Sunday, April 29, 2018

Sandwichman — Job Guarantee versus Work Time Regulation

There has been a bit of commotion recently about the Job Guarantee idea (AKA employer of last resort). I don't consider myself an opponent of the strategy but I do have several reservations about its political feasibility, the marketing rhetoric of its advocates, and its economic and administrative transparency. Some of these concerns I share with an analysis presented by Robert LaJeunesse in his 2009 book, Work Time Regulation as Sustainable Full Employment Strategy.
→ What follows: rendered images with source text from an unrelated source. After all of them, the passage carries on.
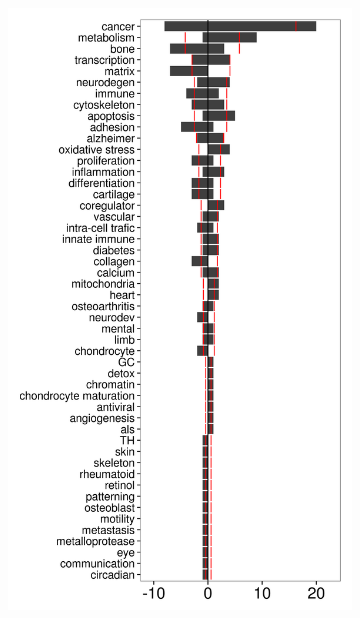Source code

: \begin{figure}[!htbp]
\centering
\vspace{1\baselineskip}
%
\begin{subfigure}{0.49\textwidth}
	\includegraphics[width=\textwidth]
	{Figures/tfc-manualannot-antago/tfc-manualannot-antago-c.png}
	\caption{}
	\label{subfig:tfc-manualannot-antago-c}
\end{subfigure}

\end{figure}
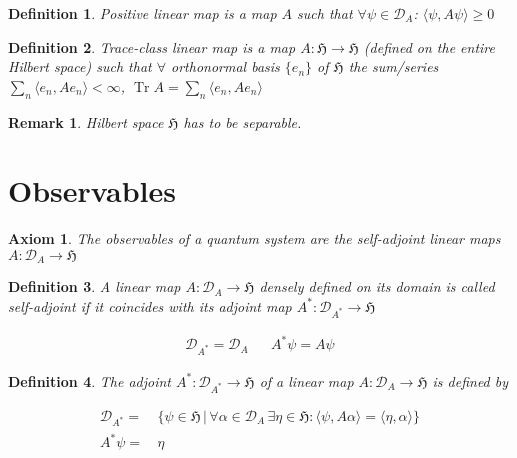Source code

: \documentclass{article}
\newtheorem{axiom}{Axiom}
\newtheorem{definition}{Definition}
\newtheorem{remark}{Remark}
\DeclareMathOperator{\tr}{Tr}
\begin{document}
\begin{definition}
Positive linear map is a map $A$ such that $\forall\psi\in\mathcal{D}_A$: $\langle\psi, A\psi\rangle \geq 0$
\end{definition}

\begin{definition}
Trace-class linear map is a map $A:\mathfrak{H}\rightarrow\mathfrak{H}$ (defined on the entire Hilbert space) such that $\forall$ orthonormal basis $\{e_n\}$ of $\mathfrak{H}$ the sum/series $\sum_n \langle e_n, A e_n \rangle < \infty$, $\tr A = \sum_n \langle e_n, A e_n \rangle$
\end{definition}

\begin{remark}
Hilbert space $\mathfrak{H}$ has to be separable.
\end{remark}

\section{Observables}

\begin{axiom}
The observables of a quantum system are the self-adjoint linear maps $A:\mathcal{D}_A\longrightarrow\mathfrak{H}$
\end{axiom}

\begin{definition}
A linear map $A:\mathcal{D}_A\longrightarrow\mathfrak{H}$ densely defined on its domain is called self-adjoint if it coincides with its adjoint map $A^{*}:\mathcal{D}_{A^{*}}\longrightarrow\mathfrak{H}$
\end{definition}

\begin{align*}
\mathcal{D}_{A^{*}} = \mathcal{D}_A & & A^{*}\psi = A\psi
\end{align*}

\begin{definition}
The adjoint $A^{*}:\mathcal{D}_{A^{*}}\longrightarrow\mathfrak{H}$ of a linear map $A:\mathcal{D}_A\longrightarrow\mathfrak{H}$ is defined by

\begin{align*}
\mathcal{D}_{A^{*}} = & \,\Big\{ \psi \in \mathfrak{H} \,\Big\vert\, \forall\alpha\in\mathcal{D}_A \,\exists\eta\in\mathfrak{H}: \langle\psi,A\alpha\rangle = \langle\eta,\alpha\rangle \Big\} \\
A^{*}\psi = & \,\eta
\end{align*}

\end{definition}
\end{document}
For that reason, it would be timely to post an excerpt from Bob's discussion of"Job guarantees versus work time regulation."...
Lot of the things to think about and debate here.

It is framed in the spirit of inquiry rather than polemic, persuasion or invective, or in a such a formalized (wonkish) style that it is impenetrable to non-experts.
The following excerpt is from pages 125-134 of Work Time Regulation as Sustainable Full Employment Strategy.
 Longish but worth the read.

Basically the idea is that increasing distributed leisure made possible by productivity gains from technology is superior to a buffer stock of employed approach that simply continues the existing system after it has reached its expiration date.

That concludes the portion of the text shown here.